● Activity: Repeat the first line of the listing and each line after it, exactly, through the line containing "### Elevator Pitch".

● Records provided:
================================

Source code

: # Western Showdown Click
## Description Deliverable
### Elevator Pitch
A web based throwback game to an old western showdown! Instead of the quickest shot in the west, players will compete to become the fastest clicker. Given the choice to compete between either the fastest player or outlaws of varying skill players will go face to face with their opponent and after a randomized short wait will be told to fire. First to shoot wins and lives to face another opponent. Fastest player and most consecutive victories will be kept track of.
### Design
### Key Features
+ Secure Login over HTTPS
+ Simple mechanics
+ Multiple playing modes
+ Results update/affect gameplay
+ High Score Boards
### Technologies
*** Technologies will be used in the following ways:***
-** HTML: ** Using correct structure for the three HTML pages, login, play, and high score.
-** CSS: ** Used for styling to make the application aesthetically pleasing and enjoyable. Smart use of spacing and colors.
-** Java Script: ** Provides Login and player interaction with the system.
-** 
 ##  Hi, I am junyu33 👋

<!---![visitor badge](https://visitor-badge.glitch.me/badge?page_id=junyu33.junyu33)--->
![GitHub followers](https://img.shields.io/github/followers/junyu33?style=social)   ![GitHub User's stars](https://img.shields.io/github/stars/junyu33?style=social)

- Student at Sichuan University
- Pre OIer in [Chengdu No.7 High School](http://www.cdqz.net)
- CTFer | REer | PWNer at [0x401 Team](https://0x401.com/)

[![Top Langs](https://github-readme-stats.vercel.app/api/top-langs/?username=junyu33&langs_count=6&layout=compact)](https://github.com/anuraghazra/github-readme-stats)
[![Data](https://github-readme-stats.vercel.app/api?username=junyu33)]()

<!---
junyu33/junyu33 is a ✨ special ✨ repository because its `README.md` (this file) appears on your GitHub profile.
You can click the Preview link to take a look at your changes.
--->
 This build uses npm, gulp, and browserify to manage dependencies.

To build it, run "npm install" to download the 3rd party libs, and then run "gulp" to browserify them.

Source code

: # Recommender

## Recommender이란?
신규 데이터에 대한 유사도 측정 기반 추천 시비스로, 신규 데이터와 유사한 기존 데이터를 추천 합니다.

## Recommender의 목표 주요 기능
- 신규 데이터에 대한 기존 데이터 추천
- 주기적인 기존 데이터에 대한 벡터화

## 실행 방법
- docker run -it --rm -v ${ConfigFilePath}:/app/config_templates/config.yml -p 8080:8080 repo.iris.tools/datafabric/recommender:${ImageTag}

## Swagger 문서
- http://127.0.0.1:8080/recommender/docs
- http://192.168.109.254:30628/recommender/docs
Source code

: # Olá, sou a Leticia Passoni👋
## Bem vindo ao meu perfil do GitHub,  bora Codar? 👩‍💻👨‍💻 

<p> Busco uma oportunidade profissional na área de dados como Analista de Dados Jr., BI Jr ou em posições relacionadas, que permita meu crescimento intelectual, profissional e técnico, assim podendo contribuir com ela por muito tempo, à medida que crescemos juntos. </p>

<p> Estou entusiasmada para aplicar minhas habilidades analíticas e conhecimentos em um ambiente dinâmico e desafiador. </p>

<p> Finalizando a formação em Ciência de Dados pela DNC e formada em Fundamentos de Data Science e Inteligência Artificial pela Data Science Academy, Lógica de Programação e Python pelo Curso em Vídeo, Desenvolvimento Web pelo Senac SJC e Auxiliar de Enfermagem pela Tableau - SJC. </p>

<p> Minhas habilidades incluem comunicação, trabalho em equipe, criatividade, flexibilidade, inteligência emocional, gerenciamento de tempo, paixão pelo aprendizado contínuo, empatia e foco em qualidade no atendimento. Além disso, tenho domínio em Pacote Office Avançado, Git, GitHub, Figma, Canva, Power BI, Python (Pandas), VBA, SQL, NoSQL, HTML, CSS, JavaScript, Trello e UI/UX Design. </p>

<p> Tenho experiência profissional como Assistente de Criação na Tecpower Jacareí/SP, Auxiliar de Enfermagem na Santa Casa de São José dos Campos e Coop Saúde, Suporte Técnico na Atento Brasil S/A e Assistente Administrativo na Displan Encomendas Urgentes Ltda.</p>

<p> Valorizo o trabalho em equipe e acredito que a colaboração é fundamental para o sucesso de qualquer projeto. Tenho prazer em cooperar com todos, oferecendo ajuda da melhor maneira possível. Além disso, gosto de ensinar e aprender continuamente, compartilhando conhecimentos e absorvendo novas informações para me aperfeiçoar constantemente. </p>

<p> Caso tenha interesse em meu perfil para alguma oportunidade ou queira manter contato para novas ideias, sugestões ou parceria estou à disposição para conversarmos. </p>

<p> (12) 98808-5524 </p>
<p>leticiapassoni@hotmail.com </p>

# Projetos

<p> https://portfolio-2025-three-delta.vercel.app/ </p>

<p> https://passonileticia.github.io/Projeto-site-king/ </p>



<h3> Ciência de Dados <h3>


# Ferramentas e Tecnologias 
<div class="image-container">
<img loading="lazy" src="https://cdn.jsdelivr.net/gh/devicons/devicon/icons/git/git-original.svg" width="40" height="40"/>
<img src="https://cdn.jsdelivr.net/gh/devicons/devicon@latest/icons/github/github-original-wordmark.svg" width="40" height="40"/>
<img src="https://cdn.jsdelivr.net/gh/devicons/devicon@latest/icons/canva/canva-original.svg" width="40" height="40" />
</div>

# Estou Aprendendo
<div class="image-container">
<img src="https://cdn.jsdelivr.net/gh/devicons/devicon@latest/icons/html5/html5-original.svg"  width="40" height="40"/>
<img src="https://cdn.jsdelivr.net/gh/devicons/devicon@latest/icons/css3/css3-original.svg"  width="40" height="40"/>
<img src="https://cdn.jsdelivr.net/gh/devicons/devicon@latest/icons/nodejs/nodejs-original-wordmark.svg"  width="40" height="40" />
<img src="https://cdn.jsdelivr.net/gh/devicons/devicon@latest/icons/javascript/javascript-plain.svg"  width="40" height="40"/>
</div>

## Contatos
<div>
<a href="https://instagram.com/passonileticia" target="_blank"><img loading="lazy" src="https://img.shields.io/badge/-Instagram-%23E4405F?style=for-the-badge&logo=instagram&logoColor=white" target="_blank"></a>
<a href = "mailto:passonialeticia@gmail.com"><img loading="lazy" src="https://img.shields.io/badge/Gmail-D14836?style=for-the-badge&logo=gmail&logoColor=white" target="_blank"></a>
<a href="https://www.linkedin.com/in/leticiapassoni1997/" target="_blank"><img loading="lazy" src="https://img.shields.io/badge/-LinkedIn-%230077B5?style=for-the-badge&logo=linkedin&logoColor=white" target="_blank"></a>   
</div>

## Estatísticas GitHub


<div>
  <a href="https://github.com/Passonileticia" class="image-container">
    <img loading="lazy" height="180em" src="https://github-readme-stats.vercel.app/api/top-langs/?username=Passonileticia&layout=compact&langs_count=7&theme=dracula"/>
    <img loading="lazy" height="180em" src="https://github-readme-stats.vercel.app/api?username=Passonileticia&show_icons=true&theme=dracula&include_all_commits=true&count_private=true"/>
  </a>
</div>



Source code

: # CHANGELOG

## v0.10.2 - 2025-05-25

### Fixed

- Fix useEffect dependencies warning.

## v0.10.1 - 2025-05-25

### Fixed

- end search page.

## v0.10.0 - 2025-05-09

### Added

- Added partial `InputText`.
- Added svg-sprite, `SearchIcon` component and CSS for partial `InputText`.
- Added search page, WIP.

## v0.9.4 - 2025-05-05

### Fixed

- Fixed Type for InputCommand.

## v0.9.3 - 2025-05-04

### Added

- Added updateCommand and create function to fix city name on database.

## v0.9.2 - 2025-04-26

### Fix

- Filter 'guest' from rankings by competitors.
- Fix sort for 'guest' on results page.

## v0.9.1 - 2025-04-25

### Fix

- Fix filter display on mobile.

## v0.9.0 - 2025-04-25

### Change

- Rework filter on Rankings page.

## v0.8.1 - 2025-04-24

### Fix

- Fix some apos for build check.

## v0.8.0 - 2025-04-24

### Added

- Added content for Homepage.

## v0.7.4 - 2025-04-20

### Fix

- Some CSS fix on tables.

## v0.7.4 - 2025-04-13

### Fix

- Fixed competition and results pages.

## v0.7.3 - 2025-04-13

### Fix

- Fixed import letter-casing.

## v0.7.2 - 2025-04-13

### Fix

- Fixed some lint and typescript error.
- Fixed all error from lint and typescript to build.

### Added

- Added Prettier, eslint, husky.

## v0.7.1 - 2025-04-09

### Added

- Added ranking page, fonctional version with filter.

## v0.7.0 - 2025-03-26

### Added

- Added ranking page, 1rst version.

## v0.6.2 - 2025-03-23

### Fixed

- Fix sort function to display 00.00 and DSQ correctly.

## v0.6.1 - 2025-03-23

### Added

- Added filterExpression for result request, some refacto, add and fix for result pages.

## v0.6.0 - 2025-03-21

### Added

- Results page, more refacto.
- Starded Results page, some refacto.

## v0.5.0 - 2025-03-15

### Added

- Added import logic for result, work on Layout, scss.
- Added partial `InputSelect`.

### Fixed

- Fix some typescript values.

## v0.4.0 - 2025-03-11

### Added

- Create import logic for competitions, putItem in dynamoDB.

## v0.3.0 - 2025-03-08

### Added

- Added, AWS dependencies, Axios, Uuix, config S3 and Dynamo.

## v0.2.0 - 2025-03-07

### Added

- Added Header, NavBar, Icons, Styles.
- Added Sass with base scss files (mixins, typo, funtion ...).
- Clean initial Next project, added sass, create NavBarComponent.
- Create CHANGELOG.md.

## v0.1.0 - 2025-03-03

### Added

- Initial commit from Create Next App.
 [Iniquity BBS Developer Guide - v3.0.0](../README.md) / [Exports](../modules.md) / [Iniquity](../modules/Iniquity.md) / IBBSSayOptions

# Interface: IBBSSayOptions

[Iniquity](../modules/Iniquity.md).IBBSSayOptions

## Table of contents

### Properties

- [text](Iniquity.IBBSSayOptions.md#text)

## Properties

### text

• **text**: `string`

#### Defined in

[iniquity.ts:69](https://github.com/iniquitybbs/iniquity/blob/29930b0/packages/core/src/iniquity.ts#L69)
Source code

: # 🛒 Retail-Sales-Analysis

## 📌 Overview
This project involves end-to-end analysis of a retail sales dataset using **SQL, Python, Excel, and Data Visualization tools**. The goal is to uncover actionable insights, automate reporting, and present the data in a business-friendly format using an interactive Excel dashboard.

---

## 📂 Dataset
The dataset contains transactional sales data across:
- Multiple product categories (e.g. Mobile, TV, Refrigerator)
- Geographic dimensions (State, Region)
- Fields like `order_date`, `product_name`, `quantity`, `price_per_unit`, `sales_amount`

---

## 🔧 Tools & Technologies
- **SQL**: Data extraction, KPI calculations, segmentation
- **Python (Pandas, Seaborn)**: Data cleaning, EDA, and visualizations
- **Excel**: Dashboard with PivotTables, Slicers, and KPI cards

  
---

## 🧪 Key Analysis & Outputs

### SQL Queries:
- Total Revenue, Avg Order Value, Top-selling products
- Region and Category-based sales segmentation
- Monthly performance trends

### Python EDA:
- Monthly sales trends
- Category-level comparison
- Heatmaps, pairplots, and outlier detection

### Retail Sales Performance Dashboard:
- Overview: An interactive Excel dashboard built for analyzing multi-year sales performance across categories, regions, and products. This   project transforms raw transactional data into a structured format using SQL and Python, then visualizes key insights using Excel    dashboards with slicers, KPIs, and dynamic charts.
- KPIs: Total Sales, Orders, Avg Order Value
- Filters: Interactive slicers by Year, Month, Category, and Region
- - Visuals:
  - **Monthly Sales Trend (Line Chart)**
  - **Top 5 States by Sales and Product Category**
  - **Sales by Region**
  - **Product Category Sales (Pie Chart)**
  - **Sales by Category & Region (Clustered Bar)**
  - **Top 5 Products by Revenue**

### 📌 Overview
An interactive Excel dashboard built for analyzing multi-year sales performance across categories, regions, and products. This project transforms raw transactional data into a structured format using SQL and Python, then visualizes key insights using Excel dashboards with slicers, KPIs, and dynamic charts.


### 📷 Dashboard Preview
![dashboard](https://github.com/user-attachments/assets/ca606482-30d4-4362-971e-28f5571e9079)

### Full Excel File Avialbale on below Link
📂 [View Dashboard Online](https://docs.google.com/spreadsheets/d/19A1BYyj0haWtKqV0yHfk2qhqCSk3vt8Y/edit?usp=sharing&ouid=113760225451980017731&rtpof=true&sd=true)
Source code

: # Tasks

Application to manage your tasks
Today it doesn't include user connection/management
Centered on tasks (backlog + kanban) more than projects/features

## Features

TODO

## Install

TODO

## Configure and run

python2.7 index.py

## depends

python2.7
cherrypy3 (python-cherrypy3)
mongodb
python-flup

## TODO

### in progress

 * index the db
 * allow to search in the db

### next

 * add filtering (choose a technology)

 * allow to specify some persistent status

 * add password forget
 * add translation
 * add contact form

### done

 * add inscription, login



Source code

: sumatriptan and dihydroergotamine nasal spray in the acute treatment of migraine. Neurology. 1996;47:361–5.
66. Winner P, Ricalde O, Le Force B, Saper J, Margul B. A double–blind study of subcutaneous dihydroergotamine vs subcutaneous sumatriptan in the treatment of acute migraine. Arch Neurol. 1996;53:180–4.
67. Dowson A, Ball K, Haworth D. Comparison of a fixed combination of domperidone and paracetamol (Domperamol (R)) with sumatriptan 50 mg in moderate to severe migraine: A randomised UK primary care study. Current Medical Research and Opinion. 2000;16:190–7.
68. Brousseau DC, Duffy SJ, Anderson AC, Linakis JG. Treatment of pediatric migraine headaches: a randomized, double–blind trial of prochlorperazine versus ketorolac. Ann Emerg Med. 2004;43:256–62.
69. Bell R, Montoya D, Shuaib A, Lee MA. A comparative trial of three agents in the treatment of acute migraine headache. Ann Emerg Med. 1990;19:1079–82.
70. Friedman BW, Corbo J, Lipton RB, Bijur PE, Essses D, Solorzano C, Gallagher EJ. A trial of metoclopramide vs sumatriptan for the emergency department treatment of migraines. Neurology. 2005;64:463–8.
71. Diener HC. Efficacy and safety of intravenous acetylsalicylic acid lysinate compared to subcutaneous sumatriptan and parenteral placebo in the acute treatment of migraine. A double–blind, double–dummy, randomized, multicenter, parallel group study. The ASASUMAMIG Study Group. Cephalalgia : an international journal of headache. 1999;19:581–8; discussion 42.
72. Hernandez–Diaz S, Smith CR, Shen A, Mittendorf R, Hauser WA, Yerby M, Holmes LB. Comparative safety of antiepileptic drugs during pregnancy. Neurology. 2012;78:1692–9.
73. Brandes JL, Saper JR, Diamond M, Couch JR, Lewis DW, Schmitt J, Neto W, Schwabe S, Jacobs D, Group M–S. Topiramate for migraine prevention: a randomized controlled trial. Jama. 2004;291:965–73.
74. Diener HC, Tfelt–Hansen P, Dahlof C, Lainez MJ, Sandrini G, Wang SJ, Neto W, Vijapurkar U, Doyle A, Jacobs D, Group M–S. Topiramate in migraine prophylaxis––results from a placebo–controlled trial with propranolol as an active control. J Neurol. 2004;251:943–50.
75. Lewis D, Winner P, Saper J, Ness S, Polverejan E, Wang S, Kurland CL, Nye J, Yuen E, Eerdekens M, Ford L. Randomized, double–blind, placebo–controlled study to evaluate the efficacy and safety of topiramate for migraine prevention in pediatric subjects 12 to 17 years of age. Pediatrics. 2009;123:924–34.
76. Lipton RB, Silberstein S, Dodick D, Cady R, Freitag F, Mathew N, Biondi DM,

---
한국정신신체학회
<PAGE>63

================================

● Exercise result:
Source code

: # Western Showdown Click
## Description Deliverable
### Elevator Pitch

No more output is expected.